La madia era usata anche per la cura dei neonati “allupiti”, o “allupati”: figli di una donna che, quand’era incinta, s’era cibata di carni di animali uccisi dal lupo. Il bimbo “allupitu” era colto da accessi furiosi, si graffiava, gridava, mordeva i capezzoli della madre, non riusciva a prender sonno. Per curarlo, lo si adagiava sul piano della madia insieme al pane appena sfornato la cui fragranza avrebbe distrutto il “veleno” inoculato dal lupo. Allo stesso scopo si usava anche esporre il bimbo alla bocca del forno mentre il pane cuoceva. Il rito terapeutico si fondava sulla sacralità del pane, cui fu conferita la dignità di sostituto del corpo di Cristo, e anche sulla sua valenza simbolica di conquista eccellente del lavoro agricolo e della civiltà sedentaria, opposta all’attività predatrice del lupo e al suo habitat selvaggio. L’invenzione dell’agricoltura, infatti, permise all’uomo di abbandonare il nomadismo legato all’attività di caccia e raccolta.
Madia – arca (n. i. 260)
provenienza: Trognano (Cascia)
materiale: legno
descrizione: madia da pane costruita a Leonessa agli inizi degli anni ’40 da Domenico Falconi; trasferita a Trognano e usata da Alda Di Carlo, madre del donatore. La madia si compone di un corpo inferiore munito di due sportelli apribili entrambi verso l’esterno e di un corpo superiore, al cui interno s’impastava la massa per il pane. Il corpo superiore, in alto, aggetta verso l’esterno ed è chiuso da un coperchio superiore, munito di due cerniere, che si apre verso l’alto.

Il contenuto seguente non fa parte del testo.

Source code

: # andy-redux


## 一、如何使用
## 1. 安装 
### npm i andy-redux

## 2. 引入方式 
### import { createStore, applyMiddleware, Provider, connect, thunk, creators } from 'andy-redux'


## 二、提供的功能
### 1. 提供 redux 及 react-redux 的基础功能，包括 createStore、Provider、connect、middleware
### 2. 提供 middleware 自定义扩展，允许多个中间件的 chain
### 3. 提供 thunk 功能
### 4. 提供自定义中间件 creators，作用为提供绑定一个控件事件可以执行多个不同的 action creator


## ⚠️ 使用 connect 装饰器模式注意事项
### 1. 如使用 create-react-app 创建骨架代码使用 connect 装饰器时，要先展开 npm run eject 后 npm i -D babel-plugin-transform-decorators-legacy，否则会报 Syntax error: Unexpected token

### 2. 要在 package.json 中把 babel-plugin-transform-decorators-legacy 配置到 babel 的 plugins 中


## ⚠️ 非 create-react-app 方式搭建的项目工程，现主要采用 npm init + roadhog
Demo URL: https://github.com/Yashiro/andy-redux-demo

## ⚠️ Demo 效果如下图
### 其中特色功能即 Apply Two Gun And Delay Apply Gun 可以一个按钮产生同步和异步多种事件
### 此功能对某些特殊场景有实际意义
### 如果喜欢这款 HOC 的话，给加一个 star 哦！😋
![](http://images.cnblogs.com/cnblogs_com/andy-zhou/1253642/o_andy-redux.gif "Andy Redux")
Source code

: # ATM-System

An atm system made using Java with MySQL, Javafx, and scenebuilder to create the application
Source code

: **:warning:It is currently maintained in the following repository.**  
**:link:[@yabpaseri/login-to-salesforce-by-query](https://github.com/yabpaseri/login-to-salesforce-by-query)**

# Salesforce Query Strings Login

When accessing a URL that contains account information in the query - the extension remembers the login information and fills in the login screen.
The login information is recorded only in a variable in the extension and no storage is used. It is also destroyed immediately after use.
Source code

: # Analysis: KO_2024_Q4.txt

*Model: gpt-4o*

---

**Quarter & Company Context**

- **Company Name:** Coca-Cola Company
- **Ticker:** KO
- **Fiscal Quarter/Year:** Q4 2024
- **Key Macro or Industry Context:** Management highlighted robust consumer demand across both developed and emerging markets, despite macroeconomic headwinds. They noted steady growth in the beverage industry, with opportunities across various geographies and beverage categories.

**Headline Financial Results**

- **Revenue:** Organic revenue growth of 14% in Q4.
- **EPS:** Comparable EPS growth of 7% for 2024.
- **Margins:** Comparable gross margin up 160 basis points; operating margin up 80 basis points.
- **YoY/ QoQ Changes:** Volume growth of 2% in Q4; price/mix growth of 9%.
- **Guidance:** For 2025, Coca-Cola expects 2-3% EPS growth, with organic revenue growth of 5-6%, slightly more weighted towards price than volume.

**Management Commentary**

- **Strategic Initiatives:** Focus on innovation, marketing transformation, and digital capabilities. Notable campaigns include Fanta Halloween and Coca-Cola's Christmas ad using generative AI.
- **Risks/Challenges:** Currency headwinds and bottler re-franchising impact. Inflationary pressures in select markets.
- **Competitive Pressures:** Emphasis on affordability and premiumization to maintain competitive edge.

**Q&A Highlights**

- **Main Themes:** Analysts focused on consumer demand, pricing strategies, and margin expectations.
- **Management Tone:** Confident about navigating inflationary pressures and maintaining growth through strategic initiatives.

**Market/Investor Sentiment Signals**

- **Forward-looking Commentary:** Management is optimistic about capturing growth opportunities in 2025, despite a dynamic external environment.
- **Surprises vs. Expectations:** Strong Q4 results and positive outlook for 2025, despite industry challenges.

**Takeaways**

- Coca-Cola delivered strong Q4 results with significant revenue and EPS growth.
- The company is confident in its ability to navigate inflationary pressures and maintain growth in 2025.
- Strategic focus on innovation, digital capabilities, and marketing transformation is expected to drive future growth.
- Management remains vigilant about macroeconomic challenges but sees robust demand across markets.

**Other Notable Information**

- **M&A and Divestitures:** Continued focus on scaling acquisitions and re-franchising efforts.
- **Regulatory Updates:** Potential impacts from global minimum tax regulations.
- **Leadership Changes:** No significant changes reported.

misure: l. cm. 114; lg. cm. 59; lg. alla base del corpo superiore cm. 53; h. cm. 92,5
acquisizione: dono della famiglia Di Carlo
stato di conservazione: ottimo
anno: 2016
Tra le madie più antiche e celebri di Leonessa vi è quella usata dalle monache dell’ex-Convento delle Clarisse, oggi custodita nel Convento dei Frati Minori. A questo mobile, risalente al XVIII sec., la fede popolare attribuisce un miracolo: in un’epoca di assoluta povertà, un filone di pane conservato nella madia, una volta tagliato, sarebbe tornato intatto. Questo tipo di madia non era usato per preparare il pane ma solo per custodirlo una volta cotto.
Antica madia dal Convento delle Monache Clarisse di Leonessa
(oggi nel Convento dei PP. Cappuccini di Leonessa)
Fornelli, Ventole e Stufe
Fornelli a carbone.
Il modo tradizionale di cucinare, e il più antico, usava il fuoco del focolare domestico. Più tardi, verso gli inizi del Novecento, si iniziarono a usare cucine fisse alimentate a carbonella. Questo modo di cucinare contravveniva alle rigide norme dell’autarchia: la carbonella, infatti, bisognava comprarla. Carbonaie erano attive sull’altopiano leonessano ma il loro prodotto alimentava soprattutto il circuito commerciale diretto verso le città. La cucina con fornelli a carbone era realizzata in muratura: dotata di alcuni fornelli nella parte superiore, nella parte inferiore presentava l’alloggiamento destinato al combustibile. I fornelli, alloggiati in aperture quadrate, erano di ghisa, avevano forma tronco-piramidale rovesciata e contenevano la carbonella accesa.
Ventole per fornelli a carbone.
La tipica ventola per fornello a carbone consisteva in un ventaglio di penne di tacchino ed era munita di manico in legno.
Stufa economica.
La stufa economica, sistemata nella cucina, serviva come fonte di calore e, allo stesso tempo, permetteva di cucinare sulle piastre di ghisa di cui era fornita sfruttando il calore prodotto dalla camera di combustione. Questo tipo di stufa, assai diffuso, rispetto al focolare, offriva il vantaggio del minor consumo di legna sia per il riscaldamento che per la cottura dei cibi. Sulla piastra superiore si aprivano aperture circolari di vario diametro da usare come fornelli. Ogni apertura era chiusa da una serie di anelli concentrici asportabili in modo da consentire una minore o maggiore esposizione al fuoco dei recipienti. In un’apposito alloggiamento situato a sinistra della camera di combustione, inoltre, la stufa economica era dotata di una caldaia che manteneva sempre calda l’acqua da usare in cucina. A destra della camera di combustione era allogiato il vano che serviva da forno. In alcune case le stufe economiche sono ancora in uso.